** TASK DESCRIPTION **
Check each line of the listing for the string "Living", then state how many lines have it. Only the number is wanted.

** STUDY MATERIAL **
════════════════

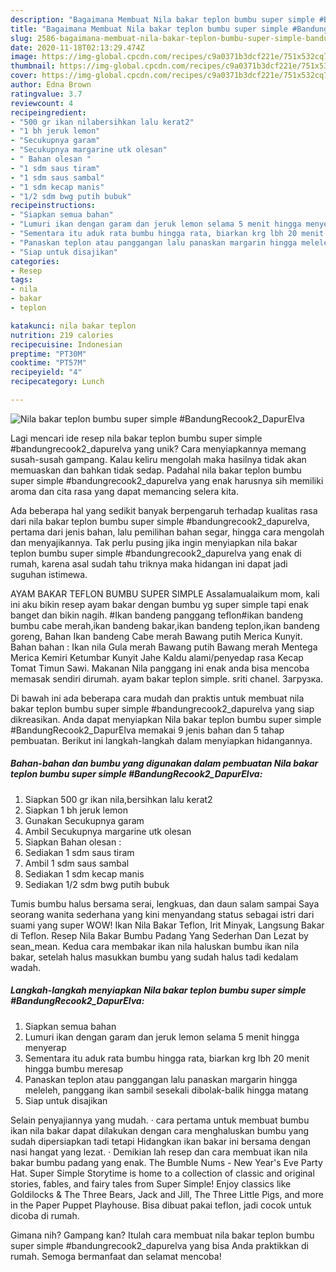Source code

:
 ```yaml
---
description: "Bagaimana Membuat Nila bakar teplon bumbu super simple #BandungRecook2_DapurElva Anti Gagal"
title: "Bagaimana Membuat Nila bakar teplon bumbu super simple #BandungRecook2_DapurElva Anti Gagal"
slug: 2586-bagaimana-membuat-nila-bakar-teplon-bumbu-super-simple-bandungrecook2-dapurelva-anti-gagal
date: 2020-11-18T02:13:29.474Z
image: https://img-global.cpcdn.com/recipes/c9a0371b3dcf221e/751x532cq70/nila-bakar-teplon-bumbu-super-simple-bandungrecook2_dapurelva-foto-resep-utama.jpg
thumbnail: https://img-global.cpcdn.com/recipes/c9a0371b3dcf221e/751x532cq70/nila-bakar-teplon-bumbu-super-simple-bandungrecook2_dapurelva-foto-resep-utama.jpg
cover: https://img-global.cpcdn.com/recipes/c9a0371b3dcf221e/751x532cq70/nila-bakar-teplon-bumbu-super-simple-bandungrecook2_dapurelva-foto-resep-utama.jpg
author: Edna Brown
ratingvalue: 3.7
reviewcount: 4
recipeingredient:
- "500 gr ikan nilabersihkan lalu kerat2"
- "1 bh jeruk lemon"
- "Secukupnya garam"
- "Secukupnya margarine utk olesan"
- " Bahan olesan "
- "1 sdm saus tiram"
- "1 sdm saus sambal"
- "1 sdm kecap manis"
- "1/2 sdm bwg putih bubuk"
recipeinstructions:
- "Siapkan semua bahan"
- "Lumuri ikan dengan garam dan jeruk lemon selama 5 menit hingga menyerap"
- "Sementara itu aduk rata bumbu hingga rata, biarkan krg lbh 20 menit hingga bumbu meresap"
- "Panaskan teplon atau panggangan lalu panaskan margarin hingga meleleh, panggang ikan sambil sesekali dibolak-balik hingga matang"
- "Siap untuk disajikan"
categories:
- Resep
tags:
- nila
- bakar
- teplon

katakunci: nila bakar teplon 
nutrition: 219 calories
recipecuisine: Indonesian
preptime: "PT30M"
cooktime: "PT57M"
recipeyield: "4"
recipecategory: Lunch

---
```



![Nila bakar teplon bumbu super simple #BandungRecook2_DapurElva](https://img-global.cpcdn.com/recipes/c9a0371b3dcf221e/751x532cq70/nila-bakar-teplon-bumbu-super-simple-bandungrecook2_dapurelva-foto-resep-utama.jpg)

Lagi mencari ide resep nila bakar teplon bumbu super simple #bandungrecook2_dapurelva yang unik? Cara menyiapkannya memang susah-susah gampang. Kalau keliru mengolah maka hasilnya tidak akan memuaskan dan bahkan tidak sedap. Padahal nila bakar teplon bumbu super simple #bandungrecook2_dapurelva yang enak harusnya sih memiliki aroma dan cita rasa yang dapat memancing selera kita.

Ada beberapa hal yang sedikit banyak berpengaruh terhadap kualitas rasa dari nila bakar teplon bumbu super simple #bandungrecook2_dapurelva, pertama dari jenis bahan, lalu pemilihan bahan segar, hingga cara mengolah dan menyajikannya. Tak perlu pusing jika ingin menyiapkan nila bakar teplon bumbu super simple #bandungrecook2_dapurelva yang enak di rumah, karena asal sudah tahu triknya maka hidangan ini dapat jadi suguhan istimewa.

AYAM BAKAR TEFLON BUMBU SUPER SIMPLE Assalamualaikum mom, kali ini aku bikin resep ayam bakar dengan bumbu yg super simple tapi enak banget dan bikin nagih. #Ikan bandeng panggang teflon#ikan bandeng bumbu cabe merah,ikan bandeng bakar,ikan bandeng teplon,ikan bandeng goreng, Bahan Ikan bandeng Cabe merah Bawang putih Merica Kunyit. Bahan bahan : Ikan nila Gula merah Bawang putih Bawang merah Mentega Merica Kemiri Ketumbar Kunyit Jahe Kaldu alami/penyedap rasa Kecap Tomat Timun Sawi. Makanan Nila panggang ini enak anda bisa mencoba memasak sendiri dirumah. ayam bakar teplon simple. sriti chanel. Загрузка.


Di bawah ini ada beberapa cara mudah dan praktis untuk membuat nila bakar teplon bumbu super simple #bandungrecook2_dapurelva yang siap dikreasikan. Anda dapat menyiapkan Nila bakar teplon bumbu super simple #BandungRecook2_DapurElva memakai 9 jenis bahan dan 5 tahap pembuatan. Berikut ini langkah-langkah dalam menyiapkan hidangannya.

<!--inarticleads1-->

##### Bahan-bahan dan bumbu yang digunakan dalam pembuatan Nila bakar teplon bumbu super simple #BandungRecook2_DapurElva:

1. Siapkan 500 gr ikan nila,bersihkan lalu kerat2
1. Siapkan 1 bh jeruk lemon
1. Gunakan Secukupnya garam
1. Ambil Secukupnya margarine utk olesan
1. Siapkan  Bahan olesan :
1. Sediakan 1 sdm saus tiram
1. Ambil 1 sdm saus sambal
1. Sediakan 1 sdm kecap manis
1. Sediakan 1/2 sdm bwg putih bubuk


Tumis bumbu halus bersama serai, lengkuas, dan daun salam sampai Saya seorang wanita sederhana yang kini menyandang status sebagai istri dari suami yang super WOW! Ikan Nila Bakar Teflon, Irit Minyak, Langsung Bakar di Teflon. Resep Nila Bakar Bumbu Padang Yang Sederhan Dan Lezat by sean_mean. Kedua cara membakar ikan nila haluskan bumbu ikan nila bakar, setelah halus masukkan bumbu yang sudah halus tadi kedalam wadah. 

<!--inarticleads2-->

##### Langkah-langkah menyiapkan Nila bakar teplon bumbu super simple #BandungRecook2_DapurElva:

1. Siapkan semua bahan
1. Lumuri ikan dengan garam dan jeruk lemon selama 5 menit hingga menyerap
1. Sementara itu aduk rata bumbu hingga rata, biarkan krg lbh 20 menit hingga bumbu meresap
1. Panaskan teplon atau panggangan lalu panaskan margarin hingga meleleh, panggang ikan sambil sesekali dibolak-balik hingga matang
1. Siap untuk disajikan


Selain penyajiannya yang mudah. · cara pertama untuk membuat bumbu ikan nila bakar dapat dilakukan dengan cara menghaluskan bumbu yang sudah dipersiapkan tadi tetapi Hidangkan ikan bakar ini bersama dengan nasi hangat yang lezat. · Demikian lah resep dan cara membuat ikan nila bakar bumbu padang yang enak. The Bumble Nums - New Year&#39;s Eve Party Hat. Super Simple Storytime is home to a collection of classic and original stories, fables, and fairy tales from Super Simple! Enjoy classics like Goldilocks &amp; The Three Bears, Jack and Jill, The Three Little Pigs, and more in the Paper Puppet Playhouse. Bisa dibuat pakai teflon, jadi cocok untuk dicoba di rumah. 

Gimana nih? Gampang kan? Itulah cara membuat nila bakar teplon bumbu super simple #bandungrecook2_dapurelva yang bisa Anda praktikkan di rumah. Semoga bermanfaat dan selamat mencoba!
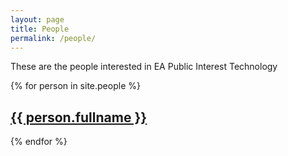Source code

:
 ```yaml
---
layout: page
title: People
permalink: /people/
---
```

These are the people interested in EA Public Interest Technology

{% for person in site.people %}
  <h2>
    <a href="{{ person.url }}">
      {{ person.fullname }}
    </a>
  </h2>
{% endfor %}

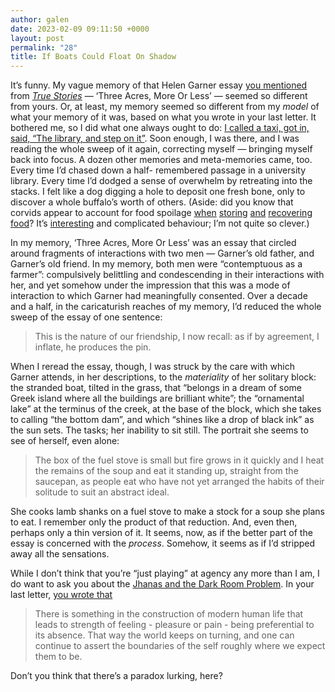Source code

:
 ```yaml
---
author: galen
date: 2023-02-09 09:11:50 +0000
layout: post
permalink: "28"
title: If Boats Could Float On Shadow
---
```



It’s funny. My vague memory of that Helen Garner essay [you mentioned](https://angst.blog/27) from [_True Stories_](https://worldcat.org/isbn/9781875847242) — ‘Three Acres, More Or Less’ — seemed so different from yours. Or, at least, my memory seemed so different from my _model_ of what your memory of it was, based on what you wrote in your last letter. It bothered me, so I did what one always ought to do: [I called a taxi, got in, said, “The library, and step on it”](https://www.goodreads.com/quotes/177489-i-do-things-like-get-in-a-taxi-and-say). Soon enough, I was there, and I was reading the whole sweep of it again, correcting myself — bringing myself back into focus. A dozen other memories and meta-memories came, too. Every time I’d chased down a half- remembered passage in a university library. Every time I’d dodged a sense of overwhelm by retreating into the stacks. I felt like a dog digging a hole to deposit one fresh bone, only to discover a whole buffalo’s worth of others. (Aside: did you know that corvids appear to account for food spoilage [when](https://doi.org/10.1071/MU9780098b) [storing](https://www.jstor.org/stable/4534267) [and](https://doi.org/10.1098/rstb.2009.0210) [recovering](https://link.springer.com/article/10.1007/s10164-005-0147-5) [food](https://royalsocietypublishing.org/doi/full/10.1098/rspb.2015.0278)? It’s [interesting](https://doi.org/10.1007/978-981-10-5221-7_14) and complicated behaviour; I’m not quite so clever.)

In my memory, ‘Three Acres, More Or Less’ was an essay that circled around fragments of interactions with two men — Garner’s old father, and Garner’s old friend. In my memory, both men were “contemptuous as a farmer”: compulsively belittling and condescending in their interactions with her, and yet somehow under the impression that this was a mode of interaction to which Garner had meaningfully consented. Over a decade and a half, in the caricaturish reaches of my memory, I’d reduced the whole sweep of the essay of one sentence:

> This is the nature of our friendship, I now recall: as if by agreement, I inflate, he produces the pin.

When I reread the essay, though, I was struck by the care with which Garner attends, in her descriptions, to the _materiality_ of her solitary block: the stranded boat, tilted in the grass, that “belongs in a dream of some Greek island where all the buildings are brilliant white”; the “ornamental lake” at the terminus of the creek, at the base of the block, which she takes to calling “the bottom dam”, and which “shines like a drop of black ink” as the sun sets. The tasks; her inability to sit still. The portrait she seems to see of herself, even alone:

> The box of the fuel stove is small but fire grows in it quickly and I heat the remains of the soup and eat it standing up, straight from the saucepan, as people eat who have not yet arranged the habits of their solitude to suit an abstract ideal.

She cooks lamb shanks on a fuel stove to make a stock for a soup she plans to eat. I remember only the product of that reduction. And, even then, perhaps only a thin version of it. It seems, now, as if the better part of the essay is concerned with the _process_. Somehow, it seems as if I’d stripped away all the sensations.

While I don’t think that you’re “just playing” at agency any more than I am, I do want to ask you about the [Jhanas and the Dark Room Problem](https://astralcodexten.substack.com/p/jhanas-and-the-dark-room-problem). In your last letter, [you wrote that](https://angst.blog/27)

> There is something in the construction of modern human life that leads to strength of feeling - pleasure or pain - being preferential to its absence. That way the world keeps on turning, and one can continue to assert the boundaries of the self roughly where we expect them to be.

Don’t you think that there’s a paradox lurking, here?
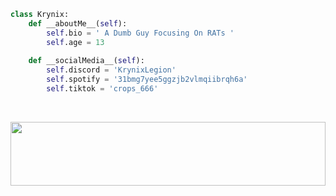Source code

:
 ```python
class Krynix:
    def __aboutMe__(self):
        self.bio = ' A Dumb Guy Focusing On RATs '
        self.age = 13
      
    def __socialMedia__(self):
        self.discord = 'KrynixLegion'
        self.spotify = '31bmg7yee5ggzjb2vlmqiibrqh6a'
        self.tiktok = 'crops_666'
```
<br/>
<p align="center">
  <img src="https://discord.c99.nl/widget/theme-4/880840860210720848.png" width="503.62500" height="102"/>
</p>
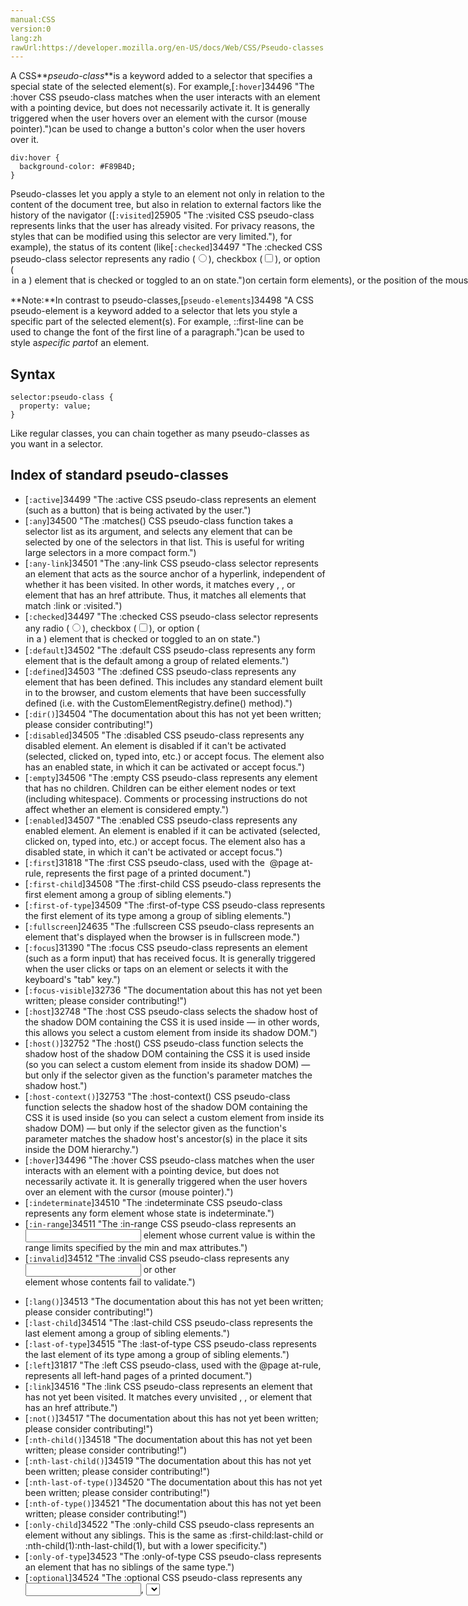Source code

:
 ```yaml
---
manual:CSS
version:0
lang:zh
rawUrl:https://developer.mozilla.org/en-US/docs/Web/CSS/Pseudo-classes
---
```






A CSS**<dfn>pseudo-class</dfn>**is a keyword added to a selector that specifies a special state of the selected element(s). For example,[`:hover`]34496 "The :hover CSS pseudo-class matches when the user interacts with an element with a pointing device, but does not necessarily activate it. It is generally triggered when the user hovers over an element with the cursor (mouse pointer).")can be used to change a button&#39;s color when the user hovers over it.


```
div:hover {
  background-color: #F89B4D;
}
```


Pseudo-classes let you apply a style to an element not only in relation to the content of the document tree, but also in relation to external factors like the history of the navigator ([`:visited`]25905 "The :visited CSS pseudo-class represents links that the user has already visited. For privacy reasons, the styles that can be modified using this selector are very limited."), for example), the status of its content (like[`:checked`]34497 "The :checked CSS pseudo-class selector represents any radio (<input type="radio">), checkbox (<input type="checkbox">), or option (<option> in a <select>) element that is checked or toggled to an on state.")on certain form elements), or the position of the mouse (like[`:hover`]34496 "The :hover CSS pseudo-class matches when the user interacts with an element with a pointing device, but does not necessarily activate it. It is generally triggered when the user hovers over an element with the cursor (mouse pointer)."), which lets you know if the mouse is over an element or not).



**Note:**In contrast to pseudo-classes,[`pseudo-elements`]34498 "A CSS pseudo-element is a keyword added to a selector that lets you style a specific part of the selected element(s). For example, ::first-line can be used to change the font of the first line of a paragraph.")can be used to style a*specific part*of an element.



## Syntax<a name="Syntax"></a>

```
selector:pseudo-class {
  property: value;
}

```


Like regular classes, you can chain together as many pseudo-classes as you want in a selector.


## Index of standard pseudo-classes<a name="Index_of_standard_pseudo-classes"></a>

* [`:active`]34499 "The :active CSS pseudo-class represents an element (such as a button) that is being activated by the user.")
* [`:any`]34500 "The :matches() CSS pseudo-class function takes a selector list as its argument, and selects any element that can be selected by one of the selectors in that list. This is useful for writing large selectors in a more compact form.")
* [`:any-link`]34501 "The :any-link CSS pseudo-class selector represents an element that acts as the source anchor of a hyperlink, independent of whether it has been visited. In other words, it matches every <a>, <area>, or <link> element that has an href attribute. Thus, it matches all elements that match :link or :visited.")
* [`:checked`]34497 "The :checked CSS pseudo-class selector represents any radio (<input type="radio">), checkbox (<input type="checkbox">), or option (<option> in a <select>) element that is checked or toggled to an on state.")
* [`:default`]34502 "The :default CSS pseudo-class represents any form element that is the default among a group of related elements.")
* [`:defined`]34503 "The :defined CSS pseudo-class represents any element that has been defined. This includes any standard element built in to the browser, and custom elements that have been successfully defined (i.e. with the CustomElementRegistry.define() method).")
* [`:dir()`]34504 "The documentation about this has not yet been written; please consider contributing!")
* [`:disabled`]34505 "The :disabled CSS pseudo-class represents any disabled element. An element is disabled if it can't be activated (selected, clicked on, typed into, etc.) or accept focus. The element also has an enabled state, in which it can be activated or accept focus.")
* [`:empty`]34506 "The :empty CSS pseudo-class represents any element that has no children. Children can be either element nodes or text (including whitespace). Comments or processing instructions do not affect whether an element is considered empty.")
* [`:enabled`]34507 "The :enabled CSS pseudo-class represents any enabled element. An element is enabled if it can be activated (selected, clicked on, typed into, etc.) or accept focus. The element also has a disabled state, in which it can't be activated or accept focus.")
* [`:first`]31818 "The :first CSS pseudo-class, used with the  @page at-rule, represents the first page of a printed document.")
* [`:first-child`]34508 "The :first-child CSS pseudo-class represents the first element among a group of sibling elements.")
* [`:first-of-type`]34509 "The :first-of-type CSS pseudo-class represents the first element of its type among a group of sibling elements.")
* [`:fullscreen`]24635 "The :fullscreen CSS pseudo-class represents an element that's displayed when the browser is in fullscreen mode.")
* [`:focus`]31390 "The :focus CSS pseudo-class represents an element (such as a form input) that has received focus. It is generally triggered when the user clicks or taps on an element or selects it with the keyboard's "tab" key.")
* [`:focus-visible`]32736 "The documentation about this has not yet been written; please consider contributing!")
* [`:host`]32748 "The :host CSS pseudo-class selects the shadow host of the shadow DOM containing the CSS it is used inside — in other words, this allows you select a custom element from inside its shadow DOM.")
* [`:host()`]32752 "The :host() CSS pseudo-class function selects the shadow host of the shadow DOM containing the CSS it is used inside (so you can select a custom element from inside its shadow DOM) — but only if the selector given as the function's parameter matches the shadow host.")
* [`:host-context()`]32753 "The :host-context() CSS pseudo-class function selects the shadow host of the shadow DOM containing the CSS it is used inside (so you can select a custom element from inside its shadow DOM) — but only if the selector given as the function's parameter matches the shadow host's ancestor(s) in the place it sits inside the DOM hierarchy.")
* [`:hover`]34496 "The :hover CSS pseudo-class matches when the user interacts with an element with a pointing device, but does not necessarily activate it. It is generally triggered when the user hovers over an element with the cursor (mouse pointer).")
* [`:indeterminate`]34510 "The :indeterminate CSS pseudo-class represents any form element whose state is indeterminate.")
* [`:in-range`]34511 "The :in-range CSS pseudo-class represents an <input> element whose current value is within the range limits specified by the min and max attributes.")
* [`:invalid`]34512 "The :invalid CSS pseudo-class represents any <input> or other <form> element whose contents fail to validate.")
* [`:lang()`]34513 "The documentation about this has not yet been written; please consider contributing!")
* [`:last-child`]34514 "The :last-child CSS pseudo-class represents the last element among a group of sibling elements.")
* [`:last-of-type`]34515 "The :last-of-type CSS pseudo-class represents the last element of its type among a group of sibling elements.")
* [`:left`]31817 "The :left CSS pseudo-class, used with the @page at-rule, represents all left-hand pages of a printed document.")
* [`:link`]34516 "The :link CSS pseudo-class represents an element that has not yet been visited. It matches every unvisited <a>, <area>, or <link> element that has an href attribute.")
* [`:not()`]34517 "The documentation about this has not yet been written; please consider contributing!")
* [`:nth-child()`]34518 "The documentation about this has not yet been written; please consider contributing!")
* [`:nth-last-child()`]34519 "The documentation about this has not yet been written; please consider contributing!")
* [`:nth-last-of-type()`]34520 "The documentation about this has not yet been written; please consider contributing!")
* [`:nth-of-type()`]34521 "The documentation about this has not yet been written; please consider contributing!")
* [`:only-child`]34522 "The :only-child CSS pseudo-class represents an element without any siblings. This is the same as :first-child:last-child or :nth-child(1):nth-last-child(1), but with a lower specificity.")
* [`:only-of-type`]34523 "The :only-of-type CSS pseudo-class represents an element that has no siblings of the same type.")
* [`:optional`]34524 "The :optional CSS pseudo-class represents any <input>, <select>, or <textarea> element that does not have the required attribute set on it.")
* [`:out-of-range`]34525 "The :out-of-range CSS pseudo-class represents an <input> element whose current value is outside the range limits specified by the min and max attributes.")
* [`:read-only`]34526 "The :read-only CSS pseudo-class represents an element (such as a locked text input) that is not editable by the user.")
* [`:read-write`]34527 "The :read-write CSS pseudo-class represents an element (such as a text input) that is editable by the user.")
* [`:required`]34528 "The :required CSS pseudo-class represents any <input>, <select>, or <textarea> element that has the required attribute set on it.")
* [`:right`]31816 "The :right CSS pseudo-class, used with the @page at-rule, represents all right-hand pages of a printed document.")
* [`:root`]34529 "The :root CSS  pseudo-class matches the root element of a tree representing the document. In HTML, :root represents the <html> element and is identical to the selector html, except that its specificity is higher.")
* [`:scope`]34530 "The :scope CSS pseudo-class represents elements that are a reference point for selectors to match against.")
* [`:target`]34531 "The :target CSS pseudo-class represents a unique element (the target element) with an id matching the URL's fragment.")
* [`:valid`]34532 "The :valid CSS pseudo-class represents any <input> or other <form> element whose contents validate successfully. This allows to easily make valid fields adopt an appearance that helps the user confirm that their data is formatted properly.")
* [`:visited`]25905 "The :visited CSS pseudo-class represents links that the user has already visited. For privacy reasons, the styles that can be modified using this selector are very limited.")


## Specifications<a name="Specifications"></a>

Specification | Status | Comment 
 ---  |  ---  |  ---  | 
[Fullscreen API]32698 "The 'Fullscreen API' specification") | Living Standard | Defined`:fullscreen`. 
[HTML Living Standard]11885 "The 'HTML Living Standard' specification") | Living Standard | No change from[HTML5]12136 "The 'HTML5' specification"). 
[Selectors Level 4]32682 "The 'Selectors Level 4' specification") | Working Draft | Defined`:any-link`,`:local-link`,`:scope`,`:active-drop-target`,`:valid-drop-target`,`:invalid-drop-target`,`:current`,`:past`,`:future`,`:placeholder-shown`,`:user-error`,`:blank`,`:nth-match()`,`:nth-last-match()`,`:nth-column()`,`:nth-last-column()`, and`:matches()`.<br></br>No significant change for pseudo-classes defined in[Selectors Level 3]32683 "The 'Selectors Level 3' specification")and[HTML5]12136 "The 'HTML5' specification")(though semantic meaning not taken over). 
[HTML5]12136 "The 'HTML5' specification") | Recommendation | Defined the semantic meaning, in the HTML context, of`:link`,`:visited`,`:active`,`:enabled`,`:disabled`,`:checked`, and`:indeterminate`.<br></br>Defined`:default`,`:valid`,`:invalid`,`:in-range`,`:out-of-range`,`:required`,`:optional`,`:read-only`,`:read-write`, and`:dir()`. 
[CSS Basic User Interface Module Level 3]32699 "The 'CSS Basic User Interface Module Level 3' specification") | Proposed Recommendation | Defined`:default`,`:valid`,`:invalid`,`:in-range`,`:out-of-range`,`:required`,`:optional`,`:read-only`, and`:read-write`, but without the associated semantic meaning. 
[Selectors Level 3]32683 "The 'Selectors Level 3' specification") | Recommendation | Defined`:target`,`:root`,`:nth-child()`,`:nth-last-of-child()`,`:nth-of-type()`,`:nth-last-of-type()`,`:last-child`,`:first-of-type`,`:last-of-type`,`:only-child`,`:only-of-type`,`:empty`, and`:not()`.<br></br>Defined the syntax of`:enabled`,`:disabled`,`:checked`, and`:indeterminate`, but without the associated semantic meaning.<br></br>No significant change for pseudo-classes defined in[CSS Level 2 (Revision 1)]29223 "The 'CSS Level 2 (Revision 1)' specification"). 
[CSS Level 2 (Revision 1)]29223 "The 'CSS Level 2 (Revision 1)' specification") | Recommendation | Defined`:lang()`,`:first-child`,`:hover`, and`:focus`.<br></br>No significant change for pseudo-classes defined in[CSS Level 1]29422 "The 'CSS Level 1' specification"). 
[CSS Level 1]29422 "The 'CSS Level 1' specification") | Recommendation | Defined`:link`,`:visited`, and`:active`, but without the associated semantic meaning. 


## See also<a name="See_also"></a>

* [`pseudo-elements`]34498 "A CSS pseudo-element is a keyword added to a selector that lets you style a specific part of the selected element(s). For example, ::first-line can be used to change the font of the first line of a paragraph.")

════════════════

** THE COMPLETED TASK **
2